Here are the full profiling results:
Wed Mar 13 22:19 2024 Time and Allocation Profiling Report (Final)
cabal-script-1brc.hs +RTS -p -RTS
total time = 47.73 secs (47728 ticks @ 1000 us, 1 processor)
total alloc = 53,806,642,352 bytes (excludes profiling overheads)
COST CENTRE MODULE SRC %time %alloc
$wmain Main <no location info> 63.6 25.6
hashPtr Data.Hashable.Class src/Data/Hashable/Class.hs:776:1-49 19.0 44.6
hashPtrWithSalt Data.Hashable.LowLevel src/Data/Hashable/LowLevel.hs:(113,1)-(115,23) 13.4 29.7
$wcompareBytes Main /tmp/1brc/1brc.hs:42:1-12 3.9 0.0
individual inherited
COST CENTRE MODULE SRC no. entries %time %alloc %time %alloc
MAIN MAIN <built-in> 233 0 0.0 0.0 100.0 100.0
main Main /tmp/1brc/1brc.hs:246:1-4 466 1 0.0 0.0 100.0 100.0
main2 Main <no location info> 467 1 0.0 0.0 100.0 100.0
main1 Main <no location info> 468 1 0.0 0.0 100.0 100.0
$wmain Main <no location info> 469 1 63.6 25.6 100.0 100.0
hashPtr Data.Hashable.Class src/Data/Hashable/Class.hs:776:1-49 476 1000000000 19.0 44.6 32.5 74.3
hashPtrWithSalt Data.Hashable.LowLevel src/Data/Hashable/LowLevel.hs:(113,1)-(115,23) 477 1000000000 13.4 29.7 13.4 29.7
$wcompareBytes Main /tmp/1brc/1brc.hs:42:1-12 478 999999587 3.9 0.0 3.9 0.0
lvl8 Main <no location info> 479 413 0.0 0.0 0.0 0.0
lvl2 Main <no location info> 481 1239 0.0 0.0 0.0 0.0
$j Main <no location info> 482 413 0.0 0.0 0.0 0.0
$fPrimRow_$csetByteArray# Main /tmp/1brc/1brc.hs:123:10-17 471 1 0.0 0.0 0.0 0.0
defaultSetByteArray# Data.Primitive.Types Data/Primitive/Types.hs:(252,1)-(257,11) 472 1 0.0 0.0 0.0 0.0
$fPrimRow_$cwriteByteArray# Main /tmp/1brc/1brc.hs:142:3-17 474 10000 0.0 0.0 0.0 0.0
CAF Main <entire-module> 465 0 0.0 0.0 0.0 0.0
$fPrimRow Main /tmp/1brc/1brc.hs:123:10-17 473 1 0.0 0.0 0.0 0.0
lvl1 Main <no location info> 480 1 0.0 0.0 0.0 0.0
lvl11 Main <no location info> 470 1 0.0 0.0 0.0 0.0
lvl9 Main <no location info> 475 1 0.0 0.0 0.0 0.0
CAF Data.ByteString.Char8 <entire-module> 421 0 0.0 0.0 0.0 0.0
CAF GHC.Conc.Signal <entire-module> 361 0 0.0 0.0 0.0 0.0
CAF GHC.Float <entire-module> 353 0 0.0 0.0 0.0 0.0
CAF GHC.IO.Encoding <entire-module> 344 0 0.0 0.0 0.0 0.0
CAF GHC.IO.Encoding.Iconv <entire-module> 342 0 0.0 0.0 0.0 0.0
CAF GHC.IO.Handle.FD <entire-module> 334 0 0.0 0.0 0.0 0.0
CAF GHC.Weak.Finalize <entire-module> 302 0 0.0 0.0 0.0 0.0
CAF Text.Printf <entire-module> 294 0 0.0 0.0 0.0 0.0
CAF GHC.IO.FD <entire-module> 266 0 0.0 0.0 0.0 0.0
The C8.lines
returns a list, it allocates a lot.

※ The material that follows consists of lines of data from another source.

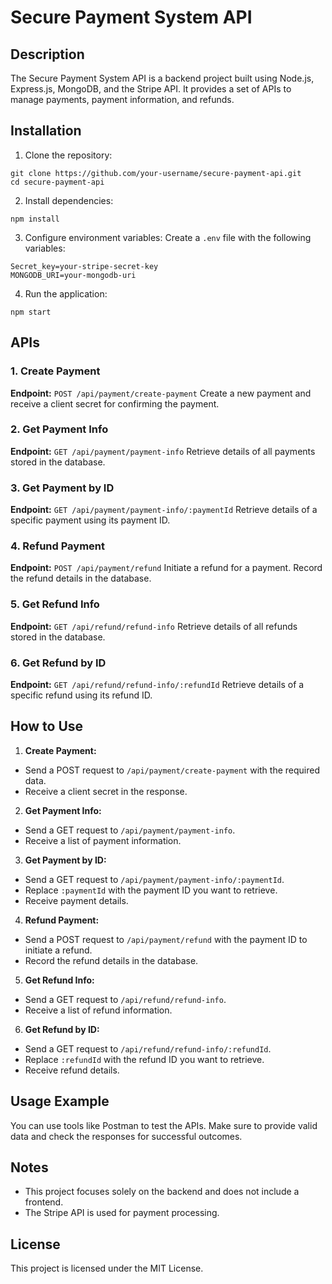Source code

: # Secure Payment System API

## Description
The Secure Payment System API is a backend project built using Node.js, Express.js, MongoDB, and the Stripe API. It provides a set of APIs to manage payments, payment information, and refunds.

## Installation
1. Clone the repository:

```
git clone https://github.com/your-username/secure-payment-api.git
cd secure-payment-api
```


2. Install dependencies:

```npm install```


3. Configure environment variables:
Create a `.env` file with the following variables:

```
Secret_key=your-stripe-secret-key
MONGODB_URI=your-mongodb-uri
```

4. Run the application:

```npm start```


## APIs

### 1. Create Payment
**Endpoint:** `POST /api/payment/create-payment`
Create a new payment and receive a client secret for confirming the payment.

### 2. Get Payment Info
**Endpoint:** `GET /api/payment/payment-info`
Retrieve details of all payments stored in the database.

### 3. Get Payment by ID
**Endpoint:** `GET /api/payment/payment-info/:paymentId`
Retrieve details of a specific payment using its payment ID.

### 4. Refund Payment
**Endpoint:** `POST /api/payment/refund`
Initiate a refund for a payment. Record the refund details in the database.

### 5. Get Refund Info
**Endpoint:** `GET /api/refund/refund-info`
Retrieve details of all refunds stored in the database.

### 6. Get Refund by ID
**Endpoint:** `GET /api/refund/refund-info/:refundId`
Retrieve details of a specific refund using its refund ID.

## How to Use

1. **Create Payment:**
- Send a POST request to `/api/payment/create-payment` with the required data.
- Receive a client secret in the response.

2. **Get Payment Info:**
- Send a GET request to `/api/payment/payment-info`.
- Receive a list of payment information.

3. **Get Payment by ID:**
- Send a GET request to `/api/payment/payment-info/:paymentId`.
- Replace `:paymentId` with the payment ID you want to retrieve.
- Receive payment details.

4. **Refund Payment:**
- Send a POST request to `/api/payment/refund` with the payment ID to initiate a refund.
- Record the refund details in the database.

5. **Get Refund Info:**
- Send a GET request to `/api/refund/refund-info`.
- Receive a list of refund information.

6. **Get Refund by ID:**
- Send a GET request to `/api/refund/refund-info/:refundId`.
- Replace `:refundId` with the refund ID you want to retrieve.
- Receive refund details.

## Usage Example
You can use tools like Postman to test the APIs. Make sure to provide valid data and check the responses for successful outcomes.

## Notes
- This project focuses solely on the backend and does not include a frontend.
- The Stripe API is used for payment processing.

## License
This project is licensed under the MIT License.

Would be better to parse lines yourself. The rem
function is also quite expensive, could try power-of-2 table instead. Could try -fllvm
as well. I didn’t run the benchmark, but looking at the assembly, there’s a lot of *6
which is compiled to actual multiplication by GHC, but not by LLVM.